Document images with source code:
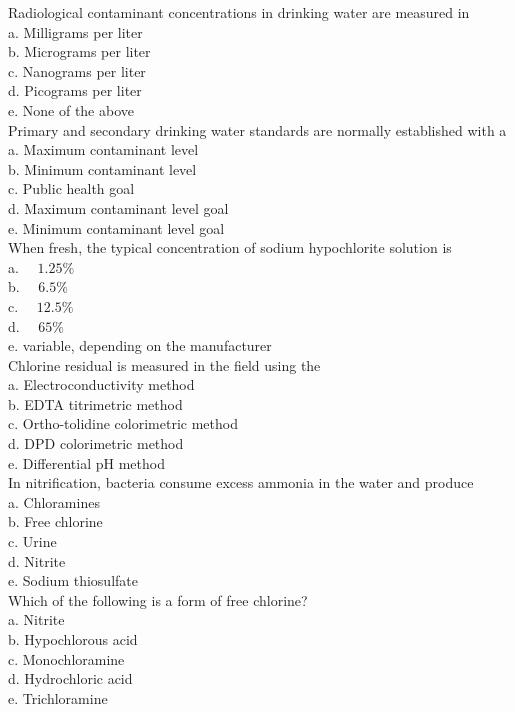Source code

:Radiological contaminant concentrations in drinking water are measured in\\
a. Milligrams per liter\\
b. Micrograms per liter\\
c. Nanograms per liter\\
d. Picograms per liter\\
e. None of the above\\

Primary and secondary drinking water standards are normally established with a\\
a. Maximum contaminant level\\
b. Minimum contaminant level\\
c. Public health goal\\
d. Maximum contaminant level goal\\
e. Minimum contaminant level goal\\

When fresh, the typical concentration of sodium hypochlorite solution is\\
a. $\quad 1.25 \%$\\
b. $\quad 6.5 \%$\\
c. $\quad 12.5 \%$\\
d. $\quad 65 \%$\\
e. variable, depending on the manufacturer\\

Chlorine residual is measured in the field using the\\
a. Electroconductivity method\\
b. EDTA titrimetric method\\
c. Ortho-tolidine colorimetric method\\
d. DPD colorimetric method\\
e. Differential $\mathrm{pH}$ method\\

In nitrification, bacteria consume excess ammonia in the water and produce\\
a. Chloramines\\
b. Free chlorine\\
c. Urine\\
d. Nitrite\\
e. Sodium thiosulfate\\

Which of the following is a form of free chlorine?\\
a. Nitrite\\
b. Hypochlorous acid\\
c. Monochloramine\\
d. Hydrochloric acid\\
e. Trichloramine\\

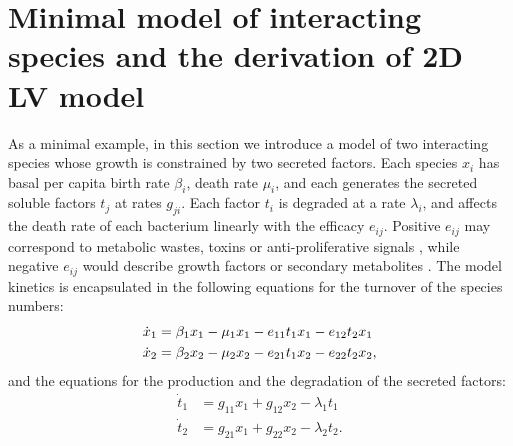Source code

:\section{Minimal model of interacting species and the derivation of 2D LV model} %
As a minimal example, in this section we introduce a model of two interacting species whose growth is constrained by two secreted factors. Each species $x_i$ has basal per capita birth rate $\beta_i$, death rate $\mu_i$, and each generates the secreted soluble factors $t_j$ at rates $g_{ji}$. Each factor $t_i$ is degraded at a rate $\lambda_i$, and affects the death rate of each bacterium linearly with the efficacy $e_{ij}$. Positive $e_{ij}$ may correspond to metabolic wastes, toxins or anti-proliferative signals \cite{Jacob1989,Maplestone1992,VanMelderen2009,Rankin2012,Shen2015,Wynn2015}, while negative $e_{ij}$ would describe growth factors or secondary metabolites \cite{Maplestone1992,Reya2001,Wink2003}. The model kinetics is encapsulated in the following equations for the turnover of the species numbers:
\begin{align}
\dot{x}_1 &= \beta_1 x_1 - \mu_1 x_1 - e_{11} t_1 x_1 - e_{12} t_2 x_1 \notag \\
\dot{x}_2 &= \beta_2 x_2 - \mu_2 x_2 - e_{21} t_1 x_2 - e_{22} t_2 x_2 \label{eq-x-tox},
\end{align}
and the equations for the production and the degradation of the secreted factors:
\begin{align}
\dot{t}_1 &= g_{11} x_1 + g_{12}x_2 - \lambda_1 t_1  \nonumber \\
\dot{t}_2 &= g_{21} x_1 + g_{22}x_2 - \lambda_2 t_2. \label{eq-tox}
\end{align}

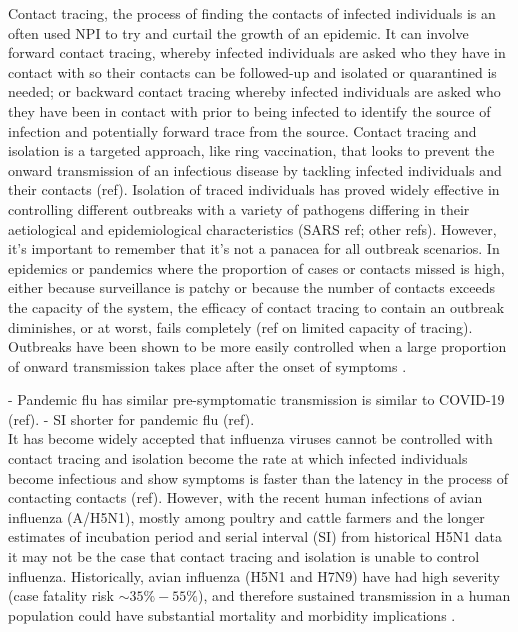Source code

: \documentclass{article}
\begin{document}
Contact tracing, the process of finding the contacts of infected individuals is an often used NPI to try and curtail the growth of an epidemic. It can involve forward contact tracing, whereby infected individuals are asked who they have in contact with so their contacts can be followed-up and isolated or quarantined is needed; or backward contact tracing whereby infected individuals are asked who they have been in contact with prior to being infected to identify the source of infection and potentially forward trace from the source. Contact tracing and isolation is a targeted approach, like ring vaccination, that looks to prevent the onward transmission of an infectious disease by tackling infected individuals and their contacts \citep{kucharskiEffectivenessRingVaccination2016} (ref). Isolation of traced individuals has proved widely effective in controlling different outbreaks with a variety of pathogens differing in their aetiological and epidemiological characteristics (SARS ref; other refs). However, it's important to remember that it's not a panacea for all outbreak scenarios. In epidemics or pandemics where the proportion of cases or contacts missed is high, either because surveillance is patchy or because the number of contacts exceeds the capacity of the system, the efficacy of contact tracing to contain an outbreak diminishes, or at worst, fails completely \citep{dhillonWhenContactTracing2018} (ref on limited capacity of tracing). \\

Outbreaks have been shown to be more easily controlled when a large proportion of onward transmission takes place after the onset of symptoms \citep{fraserFactorsThatMake2004}.

- Pandemic flu has similar pre-symptomatic transmission is similar to COVID-19 (ref).
- SI shorter for pandemic flu (ref). \\

It has become widely accepted that influenza viruses cannot be controlled with contact tracing and isolation become the rate at which infected individuals become infectious and show symptoms is faster than the latency in the process of contacting contacts (ref). However, with the recent human infections of avian influenza (A/H5N1), mostly among poultry and cattle farmers and the longer estimates of incubation period and serial interval (SI) from historical H5N1 data \citep{Ward2024.12.11.24318702} it may not be the case that contact tracing and isolation is unable to control influenza. Historically, avian influenza (H5N1 and H7N9) have had high severity (case fatality risk $\sim 35\%-55\%$), and therefore sustained transmission in a human population could have substantial mortality and morbidity implications \citep{tannerPandemicPotentialAvian2015}. \\
\end{document}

Problem to work on:
For this exercise, return exactly the lines above from the line with "b. Free chlorine\\" through the line with "- \lambda_1 t_1", both included. Do not copy the pictures.

Answer box:
b. Free chlorine\\
c. Urine\\
d. Nitrite\\
e. Sodium thiosulfate\\

Which of the following is a form of free chlorine?\\
a. Nitrite\\
b. Hypochlorous acid\\
c. Monochloramine\\
d. Hydrochloric acid\\
e. Trichloramine\\

Source code

:\section{Minimal model of interacting species and the derivation of 2D LV model} %
As a minimal example, in this section we introduce a model of two interacting species whose growth is constrained by two secreted factors. Each species $x_i$ has basal per capita birth rate $\beta_i$, death rate $\mu_i$, and each generates the secreted soluble factors $t_j$ at rates $g_{ji}$. Each factor $t_i$ is degraded at a rate $\lambda_i$, and affects the death rate of each bacterium linearly with the efficacy $e_{ij}$. Positive $e_{ij}$ may correspond to metabolic wastes, toxins or anti-proliferative signals \cite{Jacob1989,Maplestone1992,VanMelderen2009,Rankin2012,Shen2015,Wynn2015}, while negative $e_{ij}$ would describe growth factors or secondary metabolites \cite{Maplestone1992,Reya2001,Wink2003}. The model kinetics is encapsulated in the following equations for the turnover of the species numbers:
\begin{align}
\dot{x}_1 &= \beta_1 x_1 - \mu_1 x_1 - e_{11} t_1 x_1 - e_{12} t_2 x_1 \notag \\
\dot{x}_2 &= \beta_2 x_2 - \mu_2 x_2 - e_{21} t_1 x_2 - e_{22} t_2 x_2 \label{eq-x-tox},
\end{align}
and the equations for the production and the degradation of the secreted factors:
\begin{align}
\dot{t}_1 &= g_{11} x_1 + g_{12}x_2 - \lambda_1 t_1  \nonumber \\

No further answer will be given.